- Opening Delimiter -

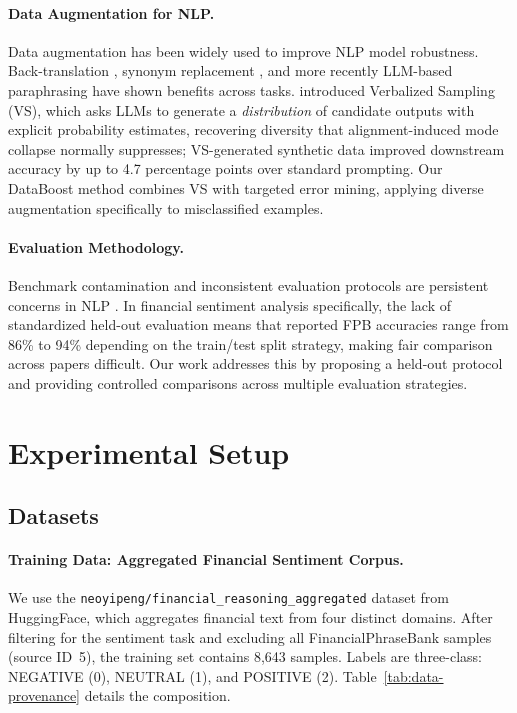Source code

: \documentclass[11pt]{article}
\begin{document}
\paragraph{Data Augmentation for NLP.}
Data augmentation has been widely used to improve NLP model robustness. Back-translation \citep{sennrich2016improving}, synonym replacement \citep{wei2019eda}, and more recently LLM-based paraphrasing \citep{dai2023chataug} have shown benefits across tasks. \citet{zhang2025verbalized} introduced Verbalized Sampling (VS), which asks LLMs to generate a \emph{distribution} of candidate outputs with explicit probability estimates, recovering diversity that alignment-induced mode collapse normally suppresses; VS-generated synthetic data improved downstream accuracy by up to 4.7 percentage points over standard prompting. Our DataBoost method combines VS with targeted error mining, applying diverse augmentation specifically to misclassified examples.

\paragraph{Evaluation Methodology.}
Benchmark contamination and inconsistent evaluation protocols are persistent concerns in NLP \citep{jacovi2023stop}. In financial sentiment analysis specifically, the lack of standardized held-out evaluation means that reported FPB accuracies range from 86\% to 94\% depending on the train/test split strategy, making fair comparison across papers difficult. Our work addresses this by proposing a held-out protocol and providing controlled comparisons across multiple evaluation strategies.

\section{Experimental Setup}
\label{sec:setup}

\subsection{Datasets}

\paragraph{Training Data: Aggregated Financial Sentiment Corpus.}
We use the \texttt{neoyipeng/financial\_reasoning\_aggregated} dataset from HuggingFace, which aggregates financial text from four distinct domains. After filtering for the sentiment task and excluding all FinancialPhraseBank samples (source ID~5), the training set contains 8,643 samples. Labels are three-class: NEGATIVE (0), NEUTRAL (1), and POSITIVE (2). Table~\ref{tab:data-provenance} details the composition.
\end{document}
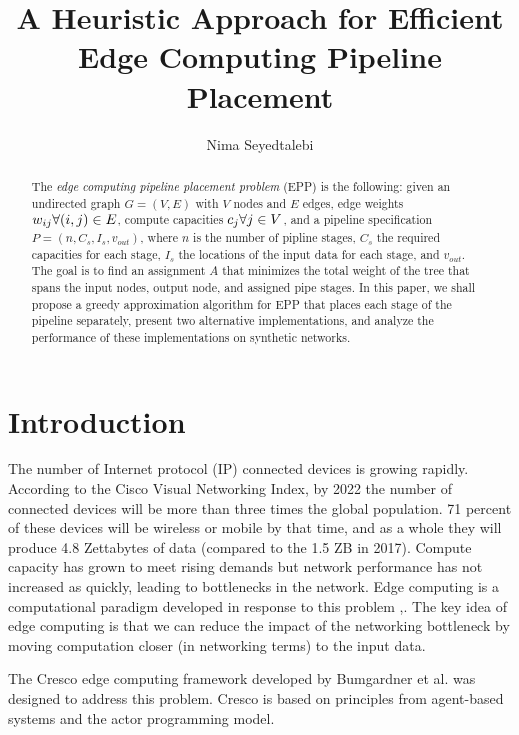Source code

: \documentclass{article}
\author{Nima Seyedtalebi}
\title{A Heuristic Approach for Efficient Edge Computing Pipeline Placement}
\newcommand{\forallv}[1]{\ensuremath{\forall #1 \in V}}
\newcommand{\foralle}[2]{\ensuremath{\forall (#1,#2) \in E }}
\begin{document}
	\maketitle
	\begin{abstract}
		The \textit{edge computing pipeline placement problem} (EPP) is the following: given an undirected graph $G=(V,E)$ with $V$ nodes and $E$ edges, edge weights $w_{ij} \space \foralle{i}{j}$, compute capacities $c_{j} \space \forallv{j}$, and a pipeline specification $P = (n,C_{s},I_{s},v_{out})$, where  $n$ is the number of pipline stages, $C_{s}$ the required capacities for each stage, $I_{s}$ the locations of the input data for each stage, and $v_{out}$. The goal is to find an assignment $A$ that minimizes the total weight of the tree that spans the input nodes, output node, and assigned pipe stages. In this paper, we shall propose a greedy approximation algorithm for EPP that places each stage of the pipeline separately, present two alternative implementations, and analyze the performance of these implementations on synthetic networks.
	\end{abstract}
	
	\section{Introduction}
	The number of Internet protocol (IP) connected devices is growing rapidly. According to the Cisco Visual Networking Index, by 2022 the number of connected devices will be more than three times the global population. 71 percent of these devices will be wireless or mobile by that time, and as a whole they will produce 4.8 Zettabytes of data (compared to the 1.5 ZB in 2017).\cite{ciscoVNI} Compute capacity has grown to meet rising demands but network performance has not increased as quickly, leading to bottlenecks in the network. Edge computing is a computational paradigm developed in response to this problem \cite{edgeEmerge},\cite{edgePromise}. The key idea of edge computing is that we can reduce the impact of the networking bottleneck by moving computation closer (in networking terms) to the input data.
	
	The Cresco edge computing framework developed by Bumgardner et al.\cite{bumgardner2016cresco} was designed to address this problem. Cresco is based on principles from agent-based systems and the actor programming model. 
	
	
	
\end{document}
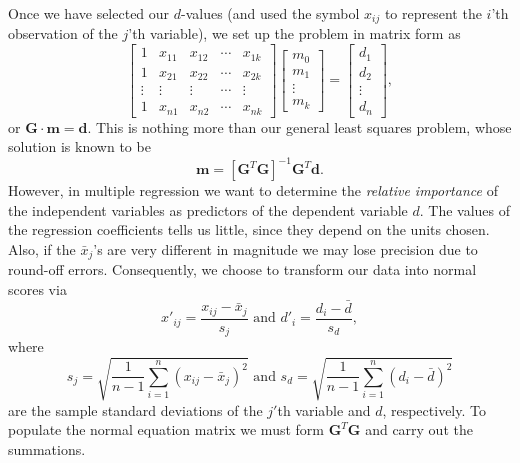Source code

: Once we have selected our $d$-values (and used the symbol $x_{ij}$ to represent the $i$'th observation
of the $j$'th variable), we set up the problem in matrix form as
\begin{equation}
\left [ \begin{array}{ccccc}
1 & x_{11} & x_{12} &  \cdots & x_{1k} \\
1 & x_{21} & x_{22} &  \cdots & x_{2k} \\
\vdots & \vdots & \vdots & \cdots & \vdots \\
1 & x_{n1} & x_{n2} & \cdots & x_{nk} \end{array}\right ]
\left [ \begin{array}{c}
m_0\\ m_1\\ \vdots \\ m_k \end{array} \right ]  = 
\left [ \begin{array}{c}
d_1 \\ d_2\\ \vdots \\  d_n
\end{array} \right ],
\end{equation}	 
or $\mathbf{G\cdot m = d}$.  This is nothing more than our general least squares problem, whose solution is known to be 
\begin{equation}
\mathbf{m} = [ \mathbf{G}^T\mathbf{G} ]^{-1} \mathbf{G}^T\mathbf{d}.
\end{equation}	 	
However, in multiple regression we want to determine the \emph{relative importance} of the independent variables 
as predictors of the dependent variable $d$.  The values of the regression coefficients tells us little, 
since they depend on the units chosen.  Also, if the $\bar{x}_j$'s are very different in magnitude we may lose 
precision due to round-off errors.  Consequently, we choose to transform our data into normal scores via
\begin{equation}
x'_{ij} = \frac{x_{ij} - \bar{x}_j}{s_j} \mbox{ and } d'_i = \frac{d_i - \bar{d}}{s_d},
\end{equation}
where
\begin{equation}
s_j = \sqrt{ \frac{1}{n-1} \sum ^n _{i=1} (x_{ij} - \bar{x}_j)^2} \mbox{ and } s_d = \sqrt{ \frac{1}{n-1} \sum ^n _{i=1} (d_i - \bar{d})^2}
\end{equation}	 
are the sample standard deviations of the $j'$th variable and $d$, respectively.  To populate the normal equation matrix we must form 
$\mathbf{G}^T\mathbf{G}$ and carry out the summations.  
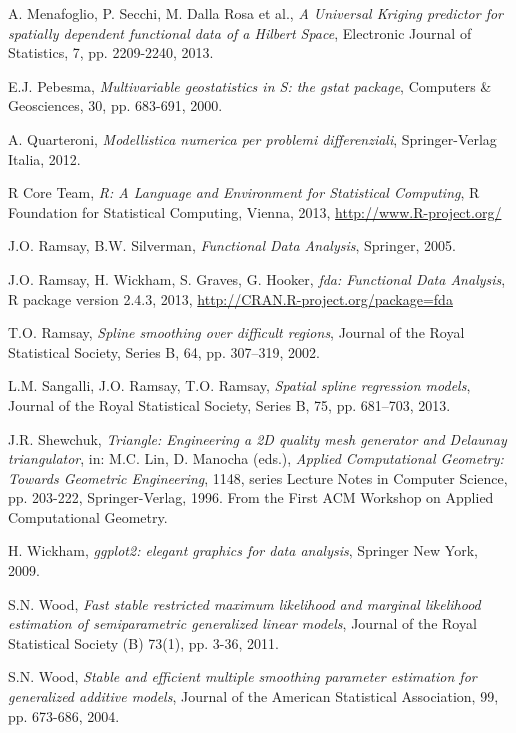 \documentclass[a4paper,11pt,twoside,openright]{book}							%
\begin{document}
\begin{thebibliography}{99}
A. Menafoglio, P. Secchi, M. Dalla Rosa et al., \emph{A Universal Kriging predictor for spatially dependent functional data of a Hilbert Space}, Electronic Journal of Statistics, 7, pp. 2209-2240, 2013.

E.J. Pebesma, \emph{Multivariable geostatistics in S: the gstat package}, Computers \& Geosciences, 30, pp. 683-691, 2000.

A. Quarteroni, \emph{Modellistica numerica per problemi differenziali}, Springer-Verlag Italia, 2012.

R Core Team, \emph{R: A Language and Environment for Statistical Computing}, R Foundation for Statistical Computing, Vienna, 2013, \href{http://www.R-project.org/}{http://www.R-project.org/}

J.O. Ramsay, B.W. Silverman, \emph{Functional Data Analysis}, Springer, 2005.

J.O. Ramsay, H. Wickham, S. Graves, G. Hooker, \emph{fda: Functional Data Analysis}, R package version 2.4.3, 2013, \href{http://CRAN.R-project.org/package=fda}{http://CRAN.R-project.org/package=fda}

T.O. Ramsay, \emph{Spline smoothing over difficult regions}, Journal of the Royal Statistical Society, Series B, 64, pp. 307–319, 2002.


L.M. Sangalli, J.O. Ramsay, T.O. Ramsay, \emph{Spatial spline regression models}, Journal of the Royal Statistical Society, Series B, 75, pp. 681–703, 2013.

J.R. Shewchuk, \emph{Triangle: Engineering a 2D quality mesh generator and Delaunay triangulator}, in: M.C. Lin, D. Manocha (eds.), \emph{Applied Computational Geometry: Towards Geometric Engineering}, 1148, series Lecture Notes in Computer Science, pp. 203-222, Springer-Verlag, 1996. From the First ACM Workshop on Applied Computational Geometry.

H. Wickham, \emph{ggplot2: elegant graphics for data analysis}, Springer New York, 2009.

S.N. Wood, \emph{Fast stable restricted maximum likelihood and marginal likelihood estimation of semiparametric generalized linear models}, Journal of the Royal Statistical Society (B) 73(1), pp. 3-36, 2011.

S.N. Wood, \emph{Stable and efficient multiple smoothing parameter estimation for generalized additive models}, Journal of the American Statistical Association, 99, pp. 673-686, 2004.


\end{thebibliography}
\end{document}
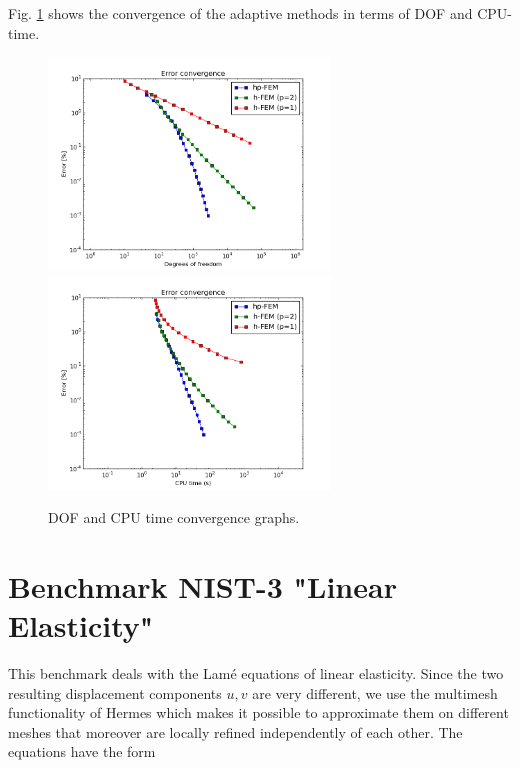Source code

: \documentclass[12pt]{elsarticle}
\begin{document}
Fig. \ref{fig:nist-2-conv} shows the convergence of the adaptive methods in terms of DOF and CPU-time.


\begin{figure}[H]
\centering
\hspace{-50mm}
\includegraphics[width=7.5cm]{nist/nist-2/conv_dof_aniso.png}\ \
\hspace{-10mm}
\includegraphics[width=7.5cm]{nist/nist-2/conv_cpu_aniso.png}
\hspace{-50mm}
\caption{DOF and CPU time convergence graphs.}
\label{fig:nist-2-conv}
\end{figure}


\section{Benchmark NIST-3 "Linear Elasticity"}
\label{sec:bench-3}

This benchmark deals with the Lam\'e equations of linear elasticity.
Since the two resulting displacement components $u, v$ are very different, we use the
multimesh functionality of Hermes \cite{label2,thermoel} which makes it
possible to approximate them on different meshes that moreover
are locally refined independently of each other.
The equations have the form
\end{document}
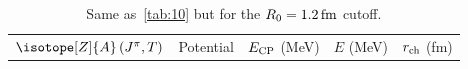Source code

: \documentclass[aps,prc,twocolumn,superscriptaddress,floatfix]{revtex4-1}
\begin{document}
\begin{table}[htb]
\centering
\caption[]{Same as~\cref{tab:10} but for the $R_0=1.2\,\rm fm$ cutoff.}
\begin{tabular}{llccc}
\hline\hline
$\isotope[Z]{A}\,(J^\pi,T)$ & Potential & $E_{\rm CP}$ (MeV) & $E$ (MeV) & $r_{\rm ch}$ (fm) \\

\end{tabular}
\end{table}
\end{document}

- Closing Delimiter -

→ Goal of the exercise:
Reproduce each line of the material in which the string "width" occurs.

→ Completed task:
\includegraphics[width=7.5cm]{nist/nist-2/conv_dof_aniso.png}\ \
\includegraphics[width=7.5cm]{nist/nist-2/conv_cpu_aniso.png}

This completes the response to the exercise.